Estavam os dois sentados na varanda, na companhia fresca de um pé-de-maracujá, cujas folhas balançavam suavemente, dançando ao som sensível do vento de verão.
- É...
- Lylja, há tempos já não temos mais o que falar... O que houve? Algo de errado comigo?
- Longe de mim, Andrew! Não tens absolutamente nada a ver com meu silêncio. Ou talvez até tenha. O fato é que não mais interesso-me em jogar ao vento palavras vazias, sem nenhuma utilidade. Cansei de apenas gastar saliva. - e atirou para algum rumo a ponta do cigarro que acabara de fumar.
- Gastar saliva? Jogar palavras ao vento? Que calúnia proferes! Nossas conversas são tão construtívas, pelo menos assim o penso. És uma das poucas pessoas com quem realmente tenho prazer em conversar.
- Me diga, amigo, para onde levas as palavras que vos digo? Que fim às dá? Nenhum! No outro dia não passam de lembranças, no máximo.
- Não! Tudo o que dizes guardo dentro de mim. Não te alegras contribuir na formação do pensamento de outrém? Não tens para ti que seja útil esse fim?
- Mentes, Andrew... - e acendeu outro cigarro.
- Não! Digo-lhe a mais pura das verdades!
- Se dizes, pois, a verdade, traz-me desvanecimento. Vejo que tu realmente entendes a finalidade do que falo. Outros não me levam a sério, deixam sair pelos ouvidos o que vos digo.
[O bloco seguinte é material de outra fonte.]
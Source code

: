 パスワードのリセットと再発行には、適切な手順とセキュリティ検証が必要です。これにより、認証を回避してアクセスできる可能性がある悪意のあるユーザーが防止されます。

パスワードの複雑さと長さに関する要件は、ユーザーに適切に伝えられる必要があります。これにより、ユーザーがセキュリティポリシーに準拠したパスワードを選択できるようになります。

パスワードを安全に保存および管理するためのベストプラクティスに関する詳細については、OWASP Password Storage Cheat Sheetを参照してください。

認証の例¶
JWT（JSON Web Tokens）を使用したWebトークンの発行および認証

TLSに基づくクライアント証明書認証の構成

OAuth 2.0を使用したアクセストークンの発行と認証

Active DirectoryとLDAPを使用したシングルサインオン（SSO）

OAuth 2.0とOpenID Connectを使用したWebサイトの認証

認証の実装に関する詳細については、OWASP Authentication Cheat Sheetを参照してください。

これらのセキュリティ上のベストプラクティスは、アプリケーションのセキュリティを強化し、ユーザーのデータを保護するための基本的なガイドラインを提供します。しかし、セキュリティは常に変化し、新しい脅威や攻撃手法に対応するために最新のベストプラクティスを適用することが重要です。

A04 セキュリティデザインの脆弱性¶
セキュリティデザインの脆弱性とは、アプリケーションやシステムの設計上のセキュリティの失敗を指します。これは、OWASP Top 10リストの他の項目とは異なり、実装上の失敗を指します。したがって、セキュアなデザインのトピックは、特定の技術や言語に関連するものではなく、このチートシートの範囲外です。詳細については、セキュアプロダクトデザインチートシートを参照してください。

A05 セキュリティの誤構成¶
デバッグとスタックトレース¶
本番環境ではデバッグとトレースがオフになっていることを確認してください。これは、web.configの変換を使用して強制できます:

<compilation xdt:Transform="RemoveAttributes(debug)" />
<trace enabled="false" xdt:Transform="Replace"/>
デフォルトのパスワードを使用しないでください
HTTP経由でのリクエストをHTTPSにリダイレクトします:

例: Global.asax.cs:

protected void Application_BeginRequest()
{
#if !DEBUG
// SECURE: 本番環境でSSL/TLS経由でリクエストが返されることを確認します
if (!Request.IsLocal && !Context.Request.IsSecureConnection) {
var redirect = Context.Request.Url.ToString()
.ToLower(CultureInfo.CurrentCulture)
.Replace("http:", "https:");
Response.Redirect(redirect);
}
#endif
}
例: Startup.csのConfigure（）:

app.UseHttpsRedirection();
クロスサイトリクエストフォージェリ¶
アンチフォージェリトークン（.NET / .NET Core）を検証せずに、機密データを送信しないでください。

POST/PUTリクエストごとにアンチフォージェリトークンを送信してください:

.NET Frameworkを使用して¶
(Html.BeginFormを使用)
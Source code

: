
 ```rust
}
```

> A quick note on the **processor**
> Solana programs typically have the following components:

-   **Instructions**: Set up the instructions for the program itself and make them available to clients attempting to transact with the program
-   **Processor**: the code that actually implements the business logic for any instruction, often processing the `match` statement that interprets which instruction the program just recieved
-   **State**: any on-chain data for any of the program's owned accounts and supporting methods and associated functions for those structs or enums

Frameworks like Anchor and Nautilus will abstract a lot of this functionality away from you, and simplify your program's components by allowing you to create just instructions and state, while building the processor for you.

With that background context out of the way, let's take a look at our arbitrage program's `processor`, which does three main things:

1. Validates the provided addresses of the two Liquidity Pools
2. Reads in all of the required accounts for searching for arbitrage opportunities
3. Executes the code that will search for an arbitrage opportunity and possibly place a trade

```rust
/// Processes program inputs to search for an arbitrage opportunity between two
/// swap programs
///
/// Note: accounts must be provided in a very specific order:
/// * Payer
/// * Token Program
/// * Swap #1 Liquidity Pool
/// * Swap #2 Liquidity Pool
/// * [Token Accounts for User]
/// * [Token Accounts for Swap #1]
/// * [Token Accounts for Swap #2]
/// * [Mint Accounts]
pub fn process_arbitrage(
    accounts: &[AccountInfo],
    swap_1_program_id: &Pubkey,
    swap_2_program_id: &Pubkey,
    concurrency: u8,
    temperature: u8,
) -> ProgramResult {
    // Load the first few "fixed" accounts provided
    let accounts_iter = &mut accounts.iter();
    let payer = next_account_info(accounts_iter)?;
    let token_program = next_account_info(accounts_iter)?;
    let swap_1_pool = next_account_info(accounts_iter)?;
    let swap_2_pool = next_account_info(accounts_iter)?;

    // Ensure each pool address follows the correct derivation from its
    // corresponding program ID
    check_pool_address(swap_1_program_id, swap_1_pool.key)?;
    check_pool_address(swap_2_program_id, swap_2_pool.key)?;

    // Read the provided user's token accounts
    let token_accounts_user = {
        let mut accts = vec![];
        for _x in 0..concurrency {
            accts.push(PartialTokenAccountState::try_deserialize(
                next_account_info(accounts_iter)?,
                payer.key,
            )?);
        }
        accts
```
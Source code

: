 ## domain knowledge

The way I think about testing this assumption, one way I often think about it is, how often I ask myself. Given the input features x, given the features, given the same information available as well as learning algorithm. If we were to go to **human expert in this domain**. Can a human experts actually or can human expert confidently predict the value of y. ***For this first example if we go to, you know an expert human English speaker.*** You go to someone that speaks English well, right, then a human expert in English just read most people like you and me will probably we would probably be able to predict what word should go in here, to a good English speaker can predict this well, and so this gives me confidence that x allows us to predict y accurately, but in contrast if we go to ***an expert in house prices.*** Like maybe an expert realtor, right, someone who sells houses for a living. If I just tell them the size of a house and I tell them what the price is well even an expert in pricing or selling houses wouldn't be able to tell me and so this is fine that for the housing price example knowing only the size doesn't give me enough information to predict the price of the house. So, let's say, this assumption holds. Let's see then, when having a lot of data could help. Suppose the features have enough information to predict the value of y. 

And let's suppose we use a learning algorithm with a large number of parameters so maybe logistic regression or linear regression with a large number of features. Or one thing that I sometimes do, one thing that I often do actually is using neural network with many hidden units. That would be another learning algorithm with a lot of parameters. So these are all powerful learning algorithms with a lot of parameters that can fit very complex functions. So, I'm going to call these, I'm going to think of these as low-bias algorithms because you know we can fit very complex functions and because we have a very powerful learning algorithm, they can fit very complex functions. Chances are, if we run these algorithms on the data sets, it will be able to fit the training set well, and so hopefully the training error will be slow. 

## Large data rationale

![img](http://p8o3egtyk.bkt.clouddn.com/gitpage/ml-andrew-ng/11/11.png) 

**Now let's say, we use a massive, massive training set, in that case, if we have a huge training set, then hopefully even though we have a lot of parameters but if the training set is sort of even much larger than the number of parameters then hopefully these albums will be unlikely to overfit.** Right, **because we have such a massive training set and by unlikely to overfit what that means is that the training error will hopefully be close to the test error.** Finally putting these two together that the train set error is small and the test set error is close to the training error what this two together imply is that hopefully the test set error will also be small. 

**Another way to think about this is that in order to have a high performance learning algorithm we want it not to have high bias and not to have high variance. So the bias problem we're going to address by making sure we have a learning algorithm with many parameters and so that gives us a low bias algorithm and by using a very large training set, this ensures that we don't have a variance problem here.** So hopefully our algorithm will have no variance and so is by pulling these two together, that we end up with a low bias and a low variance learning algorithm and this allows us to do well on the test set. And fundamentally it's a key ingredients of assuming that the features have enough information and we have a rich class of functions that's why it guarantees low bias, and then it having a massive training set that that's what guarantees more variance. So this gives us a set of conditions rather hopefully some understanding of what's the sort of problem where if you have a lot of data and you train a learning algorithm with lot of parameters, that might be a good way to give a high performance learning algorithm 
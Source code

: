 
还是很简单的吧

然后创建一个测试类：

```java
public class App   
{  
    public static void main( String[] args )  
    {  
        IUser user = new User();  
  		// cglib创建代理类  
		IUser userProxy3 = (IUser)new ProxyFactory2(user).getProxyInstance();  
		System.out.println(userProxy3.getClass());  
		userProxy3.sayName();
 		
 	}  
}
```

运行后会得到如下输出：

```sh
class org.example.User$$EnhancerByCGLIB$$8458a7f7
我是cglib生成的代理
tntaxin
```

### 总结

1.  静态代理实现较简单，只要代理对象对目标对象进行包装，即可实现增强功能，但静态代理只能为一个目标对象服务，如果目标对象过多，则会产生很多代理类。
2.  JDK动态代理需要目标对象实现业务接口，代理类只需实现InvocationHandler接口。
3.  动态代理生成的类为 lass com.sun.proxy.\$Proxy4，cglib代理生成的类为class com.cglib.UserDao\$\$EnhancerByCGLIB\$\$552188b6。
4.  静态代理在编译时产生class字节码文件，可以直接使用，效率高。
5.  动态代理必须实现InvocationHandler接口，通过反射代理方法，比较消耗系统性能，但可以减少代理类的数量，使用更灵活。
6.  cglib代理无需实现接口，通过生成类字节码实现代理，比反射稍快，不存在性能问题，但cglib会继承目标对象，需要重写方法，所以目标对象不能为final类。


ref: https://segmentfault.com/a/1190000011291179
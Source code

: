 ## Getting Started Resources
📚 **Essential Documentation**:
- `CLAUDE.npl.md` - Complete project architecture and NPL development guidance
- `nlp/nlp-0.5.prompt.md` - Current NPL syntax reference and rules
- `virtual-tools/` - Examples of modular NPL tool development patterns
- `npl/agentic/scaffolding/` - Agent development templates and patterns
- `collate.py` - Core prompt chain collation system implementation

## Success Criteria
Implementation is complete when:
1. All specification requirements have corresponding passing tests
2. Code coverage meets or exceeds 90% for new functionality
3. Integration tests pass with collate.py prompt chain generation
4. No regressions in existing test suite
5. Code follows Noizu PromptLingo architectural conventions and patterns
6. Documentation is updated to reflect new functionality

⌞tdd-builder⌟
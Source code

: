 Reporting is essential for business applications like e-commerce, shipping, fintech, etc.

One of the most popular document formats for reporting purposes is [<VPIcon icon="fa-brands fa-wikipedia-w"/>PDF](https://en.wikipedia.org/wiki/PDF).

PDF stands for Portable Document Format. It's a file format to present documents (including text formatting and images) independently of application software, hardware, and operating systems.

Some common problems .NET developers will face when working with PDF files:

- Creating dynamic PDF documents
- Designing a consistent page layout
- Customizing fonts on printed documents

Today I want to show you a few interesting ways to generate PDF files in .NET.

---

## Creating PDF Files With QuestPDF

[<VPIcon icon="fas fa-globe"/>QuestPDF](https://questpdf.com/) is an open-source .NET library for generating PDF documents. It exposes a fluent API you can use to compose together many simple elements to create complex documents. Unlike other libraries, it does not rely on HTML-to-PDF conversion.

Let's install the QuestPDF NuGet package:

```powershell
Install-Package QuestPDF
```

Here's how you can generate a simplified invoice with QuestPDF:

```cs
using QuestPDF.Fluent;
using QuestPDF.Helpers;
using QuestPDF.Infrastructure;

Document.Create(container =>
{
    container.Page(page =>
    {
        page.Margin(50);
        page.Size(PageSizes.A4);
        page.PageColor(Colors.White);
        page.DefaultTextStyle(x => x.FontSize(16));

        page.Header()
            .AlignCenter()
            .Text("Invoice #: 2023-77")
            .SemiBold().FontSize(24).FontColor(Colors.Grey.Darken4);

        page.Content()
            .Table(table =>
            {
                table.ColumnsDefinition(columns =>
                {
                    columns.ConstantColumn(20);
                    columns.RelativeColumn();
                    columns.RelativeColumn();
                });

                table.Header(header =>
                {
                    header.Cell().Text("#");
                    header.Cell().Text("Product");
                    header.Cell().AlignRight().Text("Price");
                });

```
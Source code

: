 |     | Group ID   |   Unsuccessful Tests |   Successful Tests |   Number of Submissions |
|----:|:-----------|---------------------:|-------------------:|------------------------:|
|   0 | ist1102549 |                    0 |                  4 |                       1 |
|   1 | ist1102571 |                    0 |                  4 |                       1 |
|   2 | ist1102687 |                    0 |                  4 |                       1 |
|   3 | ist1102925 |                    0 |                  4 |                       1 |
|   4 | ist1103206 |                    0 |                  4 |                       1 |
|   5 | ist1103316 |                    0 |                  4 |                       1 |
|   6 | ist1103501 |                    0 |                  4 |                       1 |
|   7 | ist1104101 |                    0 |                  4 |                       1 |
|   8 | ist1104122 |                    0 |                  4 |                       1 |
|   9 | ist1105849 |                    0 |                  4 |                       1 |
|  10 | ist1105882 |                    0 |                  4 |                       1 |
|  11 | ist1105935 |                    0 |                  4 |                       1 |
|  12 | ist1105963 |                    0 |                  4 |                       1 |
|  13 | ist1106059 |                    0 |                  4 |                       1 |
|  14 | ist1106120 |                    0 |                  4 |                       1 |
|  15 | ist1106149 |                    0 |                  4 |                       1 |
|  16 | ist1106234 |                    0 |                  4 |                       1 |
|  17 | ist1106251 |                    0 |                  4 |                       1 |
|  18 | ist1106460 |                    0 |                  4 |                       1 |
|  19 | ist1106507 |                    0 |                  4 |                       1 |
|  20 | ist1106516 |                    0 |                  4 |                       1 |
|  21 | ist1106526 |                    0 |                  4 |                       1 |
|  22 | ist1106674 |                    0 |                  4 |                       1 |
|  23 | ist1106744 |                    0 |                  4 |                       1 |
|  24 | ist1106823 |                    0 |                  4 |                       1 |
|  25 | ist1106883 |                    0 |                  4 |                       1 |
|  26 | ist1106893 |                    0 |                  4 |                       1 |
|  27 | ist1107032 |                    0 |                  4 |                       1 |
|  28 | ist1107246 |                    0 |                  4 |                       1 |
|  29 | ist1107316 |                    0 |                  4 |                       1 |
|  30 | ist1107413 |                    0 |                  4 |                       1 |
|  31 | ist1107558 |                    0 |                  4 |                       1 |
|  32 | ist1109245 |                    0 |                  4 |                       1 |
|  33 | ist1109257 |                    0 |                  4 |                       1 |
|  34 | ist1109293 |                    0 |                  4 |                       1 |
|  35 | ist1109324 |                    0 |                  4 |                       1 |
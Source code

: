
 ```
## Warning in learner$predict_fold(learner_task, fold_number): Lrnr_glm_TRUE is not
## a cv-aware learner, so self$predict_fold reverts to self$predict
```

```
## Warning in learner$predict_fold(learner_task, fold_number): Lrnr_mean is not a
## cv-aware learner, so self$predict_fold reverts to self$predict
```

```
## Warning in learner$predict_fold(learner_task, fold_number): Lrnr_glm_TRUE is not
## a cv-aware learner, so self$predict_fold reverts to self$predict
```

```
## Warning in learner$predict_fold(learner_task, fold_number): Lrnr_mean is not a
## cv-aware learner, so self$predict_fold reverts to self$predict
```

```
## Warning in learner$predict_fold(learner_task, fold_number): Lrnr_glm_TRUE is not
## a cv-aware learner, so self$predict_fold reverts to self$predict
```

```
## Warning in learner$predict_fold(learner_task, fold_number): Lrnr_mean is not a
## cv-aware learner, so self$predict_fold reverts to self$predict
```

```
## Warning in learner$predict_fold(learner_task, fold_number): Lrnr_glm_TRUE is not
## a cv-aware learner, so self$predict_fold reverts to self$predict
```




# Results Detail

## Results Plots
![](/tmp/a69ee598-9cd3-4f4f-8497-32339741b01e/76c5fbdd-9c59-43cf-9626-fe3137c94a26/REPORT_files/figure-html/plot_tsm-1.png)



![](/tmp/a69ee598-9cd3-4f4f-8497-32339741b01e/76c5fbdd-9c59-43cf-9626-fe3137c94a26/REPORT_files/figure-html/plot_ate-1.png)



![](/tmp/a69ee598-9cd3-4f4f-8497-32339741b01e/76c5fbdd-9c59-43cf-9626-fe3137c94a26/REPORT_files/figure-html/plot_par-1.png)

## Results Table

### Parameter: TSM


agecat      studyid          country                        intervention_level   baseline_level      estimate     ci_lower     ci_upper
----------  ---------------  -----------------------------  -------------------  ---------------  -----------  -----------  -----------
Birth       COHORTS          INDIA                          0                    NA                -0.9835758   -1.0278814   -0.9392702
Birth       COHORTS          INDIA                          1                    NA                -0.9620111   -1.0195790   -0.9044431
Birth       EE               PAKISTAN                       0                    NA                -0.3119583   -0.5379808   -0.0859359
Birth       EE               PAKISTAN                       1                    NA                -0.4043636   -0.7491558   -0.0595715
- (...) - silenciou-se Andrew e pôs-se a pensar. - Entremos e bebamos algo. - foi o único comentário que pôde fazer após a confissão da amiga.
Dentro da casa, à caminho da cozinha, Andrew reparava, como sempre o fizera, um estranho vaso remendado e brilhante em cima de uma mesa de canto de madeira sem verniz. Ele o achara excêntrico desde a primeira vez que entrara na casa de Lylja.
- Esse vaso... - comentou Andrew quebrando o silêncio que quase nunca se dava quando estavam juntos, mas, de uns tempos pra cá, amiúde acontecia.
- O que tem o vaso? Não te agradas? - retrucou Lylja?
- Remendado... É um tanto estranho que guarde tralhas em casa. Por que não atira-o ao lixo? Dê-me um cigarro.
Lylja passou o maço para o amigo.
- Estranho me é interessante. E o vaso representa algo além do que se imagina ao vê-lo. É preciso analisar...
- O que representa então? Não consigo imaginar nada que caiba à isso.
- São as pessoas realmente sábias.
- Ahn?
- Aqueles que usam suas fraquezas e quedas para crescer. Veja essa foto de quando o vaso era novo. Vês como era sem graça?
Lylja tira de uma gaveta barulhenta uma foto levemente empoeirada e mostra a Andrew.
- Com as remendas feitas à cola, o vaso tornou-se mais brilhoso e ficou com uma simetria mais agradável de se ver. Além de ter ficado mais forte fisicamente. Não achas?
- Hum... Realmente. - concordou Andrew olhando alternadamente para a foto, que mostrava o vaso cinza e liso, um tanto fosco, e para o vaso remendado brilhante e estranhamente bonito com sua superfície mosaica.
- Pessoas sábias, em momentos ruins, usam suas quedas para erguerem-se com mais força e suas feridas para reconstituirem-se com maior imunidade, tornando-se alguém novo a partir do mesmo, sem mudar em sua essência, mas mudando, simultâneamente, outras coisas em si, a alma, que é mais importante.
- Brilhante!
- Todos deveriam procurar, cada dia mais, em evoluir. - disse a garota passando uma xícara de café requentado para o amigo e pegando uma outra para si.
- Realmente... Sejamos, pois, todos vasos remendados e, portanto, sábios!
- Sim, sejamos. Agora tens de ir, Andrew. Já chega o meu irmão para levar-me ao museu. Vem conosco?
- Tudo bem, já é a hora de eu levar meu irmão ao centro mesmo. O convite está aceito, previmente, para uma próxima ocasião.
- Até.
Deixaram as xícaras num canto e caminharam juntos até a porta aberta por Lylja. Antes de sair, Andrew disse:
- Vês? Nossas conversas são tão interessantes... Não vejo o porquê do silêncio.
Lylja deu um sorriso divertido e olhou para o amigo corada:
- Vasos não falam, Andrew... Vasos não falam.
Andrew também sorriu, beijou ternamente as bochechas vermelhas de Lylja, que, após o amigo sair, fechou a porta e pôs-se deitada numa poltrona de um azul-marinho desbotado e lá permaneceu até pegar no sono.